COVID-19 Vaccine Trials Could Be Halted Early in Case of Overwhelmingly Positive of Negative Results, Says Anthony Fauci
By HospiMedica International staff writers
Posted on 03 Sep 2020
The COVID-19 vaccine trials that are currently underway could end early if the results are found to be overwhelmingly positive or negative, according to top US infectious disease expert Dr. Anthony Fauci.Posted on 03 Sep 2020
Scientists are presently testing three COVID-19 vaccines in large-scale US trials designed to enroll 30,000 participants each. However, researchers can come to know if their COVID-19 vaccine is effective after as few as 150 to 175 infections. In an interview with KHN, Fauci, director of the National Institute of Allergy and Infectious Diseases, said that although the ongoing clinical trials were likely to be completed by the year end, the Data and Safety Monitoring Board (DSMB) had the authority to end the trials weeks early if the interim results were overwhelmingly positive or negative. DSMB is an independent safety board and comprises experts in vaccine science and biostatistics who teach at major medical schools. DSMB periodically examines data from clinical trials to determine if it would be ethical to continue enrolling volunteers, who are randomly assigned an experimental vaccine or a placebo.

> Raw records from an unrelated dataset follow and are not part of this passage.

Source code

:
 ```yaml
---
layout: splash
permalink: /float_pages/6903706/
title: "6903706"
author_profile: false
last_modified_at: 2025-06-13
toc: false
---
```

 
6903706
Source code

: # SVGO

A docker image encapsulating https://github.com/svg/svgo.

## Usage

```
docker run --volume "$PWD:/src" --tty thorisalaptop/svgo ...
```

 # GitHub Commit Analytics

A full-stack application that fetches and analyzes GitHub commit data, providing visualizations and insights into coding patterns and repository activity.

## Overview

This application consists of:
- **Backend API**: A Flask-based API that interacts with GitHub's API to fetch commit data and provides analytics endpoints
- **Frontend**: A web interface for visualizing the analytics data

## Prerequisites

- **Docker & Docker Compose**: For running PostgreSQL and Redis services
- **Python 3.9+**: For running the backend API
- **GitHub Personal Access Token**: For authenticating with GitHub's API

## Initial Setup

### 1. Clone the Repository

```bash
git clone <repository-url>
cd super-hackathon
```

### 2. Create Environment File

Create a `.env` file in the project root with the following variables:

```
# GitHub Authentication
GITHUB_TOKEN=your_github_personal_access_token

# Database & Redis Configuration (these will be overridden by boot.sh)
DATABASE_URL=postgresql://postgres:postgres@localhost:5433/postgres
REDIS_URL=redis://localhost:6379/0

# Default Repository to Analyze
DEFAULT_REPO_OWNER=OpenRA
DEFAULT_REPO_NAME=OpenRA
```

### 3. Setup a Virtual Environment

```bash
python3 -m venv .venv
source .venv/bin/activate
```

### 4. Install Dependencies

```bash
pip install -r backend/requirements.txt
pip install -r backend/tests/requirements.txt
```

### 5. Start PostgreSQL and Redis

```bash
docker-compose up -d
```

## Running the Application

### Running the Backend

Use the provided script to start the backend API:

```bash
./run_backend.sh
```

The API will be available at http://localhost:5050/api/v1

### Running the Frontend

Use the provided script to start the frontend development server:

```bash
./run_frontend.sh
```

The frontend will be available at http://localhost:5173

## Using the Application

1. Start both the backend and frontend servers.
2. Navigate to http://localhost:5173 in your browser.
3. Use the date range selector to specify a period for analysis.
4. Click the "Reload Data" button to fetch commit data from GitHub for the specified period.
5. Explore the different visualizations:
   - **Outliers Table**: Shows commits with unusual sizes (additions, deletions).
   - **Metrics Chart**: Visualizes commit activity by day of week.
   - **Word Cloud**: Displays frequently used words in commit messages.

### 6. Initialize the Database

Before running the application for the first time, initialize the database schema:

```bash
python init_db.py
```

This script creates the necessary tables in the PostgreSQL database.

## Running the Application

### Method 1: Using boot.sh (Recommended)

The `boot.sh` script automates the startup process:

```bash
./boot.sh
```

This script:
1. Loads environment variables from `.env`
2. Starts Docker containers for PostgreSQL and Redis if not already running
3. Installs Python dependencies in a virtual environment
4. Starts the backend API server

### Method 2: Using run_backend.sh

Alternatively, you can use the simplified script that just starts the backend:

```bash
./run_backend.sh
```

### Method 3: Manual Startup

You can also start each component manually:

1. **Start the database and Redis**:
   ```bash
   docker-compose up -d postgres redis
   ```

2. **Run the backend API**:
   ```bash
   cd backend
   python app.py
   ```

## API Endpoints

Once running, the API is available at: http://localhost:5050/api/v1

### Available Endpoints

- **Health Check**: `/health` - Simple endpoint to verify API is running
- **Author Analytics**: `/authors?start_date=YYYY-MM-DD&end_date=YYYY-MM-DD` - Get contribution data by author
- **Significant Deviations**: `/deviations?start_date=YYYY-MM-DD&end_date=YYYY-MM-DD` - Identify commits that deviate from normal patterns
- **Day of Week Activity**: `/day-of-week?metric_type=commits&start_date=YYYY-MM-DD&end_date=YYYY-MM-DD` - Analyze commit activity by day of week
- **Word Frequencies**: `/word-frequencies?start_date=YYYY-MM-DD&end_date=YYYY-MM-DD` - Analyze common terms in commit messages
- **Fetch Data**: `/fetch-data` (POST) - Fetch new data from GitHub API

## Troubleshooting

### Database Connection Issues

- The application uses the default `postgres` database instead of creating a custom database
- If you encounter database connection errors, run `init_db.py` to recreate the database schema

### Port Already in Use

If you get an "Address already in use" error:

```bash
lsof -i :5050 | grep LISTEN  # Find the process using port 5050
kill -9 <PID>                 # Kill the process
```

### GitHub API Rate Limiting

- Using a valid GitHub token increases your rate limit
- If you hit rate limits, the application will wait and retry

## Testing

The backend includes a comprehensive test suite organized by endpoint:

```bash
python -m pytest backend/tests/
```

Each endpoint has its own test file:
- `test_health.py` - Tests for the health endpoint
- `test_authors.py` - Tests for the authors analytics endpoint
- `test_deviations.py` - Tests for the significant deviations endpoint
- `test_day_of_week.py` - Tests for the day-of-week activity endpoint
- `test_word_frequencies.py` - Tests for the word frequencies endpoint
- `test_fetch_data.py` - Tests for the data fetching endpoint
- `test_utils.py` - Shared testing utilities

In case of overwhelmingly positive results, the DSMB could say, “The data is so good right now that you can say it’s safe and effective,’” Fauci said. Scientists then would have “a moral obligation” to end the trial early and make the COVID-19 vaccine available to all the study participants, including those who had been administered placebo shots, as well as speed up the process to deliver the vaccine to millions.
However, some scientists and health experts believe that stopping the trials due to adverse events would create fear over the safety of COVID-19 vaccines among the public. On the other hand, halting the trials due to positive data also posed safety risks as the smaller scale of the studies could fail to detect key side effects of the COVID-19 vaccine that would which would be visible only after millions of people had been vaccinated.
In a separate interview with MSNBC, Fauci said that based on the patient enrollment rate in the ongoing COVID-19 vaccine trials, enough clinical data would become available by November or December to know that one of the vaccines is safe and effective. “Is it conceivable that you could get an answer before then? Yes, it’s conceivable,” Fauci said. He also clarified that the US was not pursuing a strategy of “herd immunity.” “The fundamental strategy that we clearly articulate is to try to prevent as many infections as you possibly can prevent: identification, isolation, and contact tracing,” said Fauci.